**Record excerpts**
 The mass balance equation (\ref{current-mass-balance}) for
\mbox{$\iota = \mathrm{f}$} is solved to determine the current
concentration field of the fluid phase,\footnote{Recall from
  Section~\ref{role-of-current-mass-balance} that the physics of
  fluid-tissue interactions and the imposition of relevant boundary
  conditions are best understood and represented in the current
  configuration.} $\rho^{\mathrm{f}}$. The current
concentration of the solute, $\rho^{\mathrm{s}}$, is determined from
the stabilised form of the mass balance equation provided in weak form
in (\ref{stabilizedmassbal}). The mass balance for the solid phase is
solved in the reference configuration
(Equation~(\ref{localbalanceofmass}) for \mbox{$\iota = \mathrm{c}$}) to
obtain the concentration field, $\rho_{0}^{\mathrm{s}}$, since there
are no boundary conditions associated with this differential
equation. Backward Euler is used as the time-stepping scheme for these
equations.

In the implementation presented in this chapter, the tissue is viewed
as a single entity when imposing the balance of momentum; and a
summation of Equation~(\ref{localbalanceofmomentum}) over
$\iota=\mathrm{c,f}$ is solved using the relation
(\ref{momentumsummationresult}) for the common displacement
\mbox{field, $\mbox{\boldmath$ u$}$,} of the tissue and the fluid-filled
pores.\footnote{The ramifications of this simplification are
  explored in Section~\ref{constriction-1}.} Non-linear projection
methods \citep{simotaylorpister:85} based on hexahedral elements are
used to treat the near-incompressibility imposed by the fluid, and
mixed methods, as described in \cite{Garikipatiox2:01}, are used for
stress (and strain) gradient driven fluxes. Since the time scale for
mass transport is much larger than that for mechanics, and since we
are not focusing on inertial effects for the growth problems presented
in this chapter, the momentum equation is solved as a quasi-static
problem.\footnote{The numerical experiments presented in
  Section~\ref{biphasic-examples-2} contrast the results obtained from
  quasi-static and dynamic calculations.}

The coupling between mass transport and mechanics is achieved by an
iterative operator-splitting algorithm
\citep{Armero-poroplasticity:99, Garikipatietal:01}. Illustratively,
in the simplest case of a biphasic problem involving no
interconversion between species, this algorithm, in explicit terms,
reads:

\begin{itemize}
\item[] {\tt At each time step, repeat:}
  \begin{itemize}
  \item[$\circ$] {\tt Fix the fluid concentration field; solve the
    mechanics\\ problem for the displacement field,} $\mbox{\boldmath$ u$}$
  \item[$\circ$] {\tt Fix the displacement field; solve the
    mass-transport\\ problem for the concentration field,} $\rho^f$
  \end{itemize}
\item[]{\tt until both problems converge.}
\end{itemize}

**Task objective**
Word for word, copy the listing above in its entirety.

**Task response**
 The mass balance equation (\ref{current-mass-balance}) for
\mbox{$\iota = \mathrm{f}$} is solved to determine the current
concentration field of the fluid phase,\footnote{Recall from
  Section~\ref{role-of-current-mass-balance} that the physics of
  fluid-tissue interactions and the imposition of relevant boundary
  conditions are best understood and represented in the current
  configuration.} $\rho^{\mathrm{f}}$. The current
concentration of the solute, $\rho^{\mathrm{s}}$, is determined from
the stabilised form of the mass balance equation provided in weak form
in (\ref{stabilizedmassbal}). The mass balance for the solid phase is
solved in the reference configuration
(Equation~(\ref{localbalanceofmass}) for \mbox{$\iota = \mathrm{c}$}) to
obtain the concentration field, $\rho_{0}^{\mathrm{s}}$, since there
are no boundary conditions associated with this differential
equation. Backward Euler is used as the time-stepping scheme for these
equations.

In the implementation presented in this chapter, the tissue is viewed
as a single entity when imposing the balance of momentum; and a
summation of Equation~(\ref{localbalanceofmomentum}) over
$\iota=\mathrm{c,f}$ is solved using the relation
(\ref{momentumsummationresult}) for the common displacement
\mbox{field, $\mbox{\boldmath$ u$}$,} of the tissue and the fluid-filled
pores.\footnote{The ramifications of this simplification are
  explored in Section~\ref{constriction-1}.} Non-linear projection
methods \citep{simotaylorpister:85} based on hexahedral elements are
used to treat the near-incompressibility imposed by the fluid, and
mixed methods, as described in \cite{Garikipatiox2:01}, are used for
stress (and strain) gradient driven fluxes. Since the time scale for
mass transport is much larger than that for mechanics, and since we
are not focusing on inertial effects for the growth problems presented
in this chapter, the momentum equation is solved as a quasi-static
problem.\footnote{The numerical experiments presented in
  Section~\ref{biphasic-examples-2} contrast the results obtained from
  quasi-static and dynamic calculations.}

The coupling between mass transport and mechanics is achieved by an
iterative operator-splitting algorithm
\citep{Armero-poroplasticity:99, Garikipatietal:01}. Illustratively,
in the simplest case of a biphasic problem involving no
interconversion between species, this algorithm, in explicit terms,
reads:

\begin{itemize}
\item[] {\tt At each time step, repeat:}
  \begin{itemize}
  \item[$\circ$] {\tt Fix the fluid concentration field; solve the
    mechanics\\ problem for the displacement field,} $\mbox{\boldmath$ u$}$
  \item[$\circ$] {\tt Fix the displacement field; solve the
    mass-transport\\ problem for the concentration field,} $\rho^f$
  \end{itemize}
\item[]{\tt until both problems converge.}
\end{itemize}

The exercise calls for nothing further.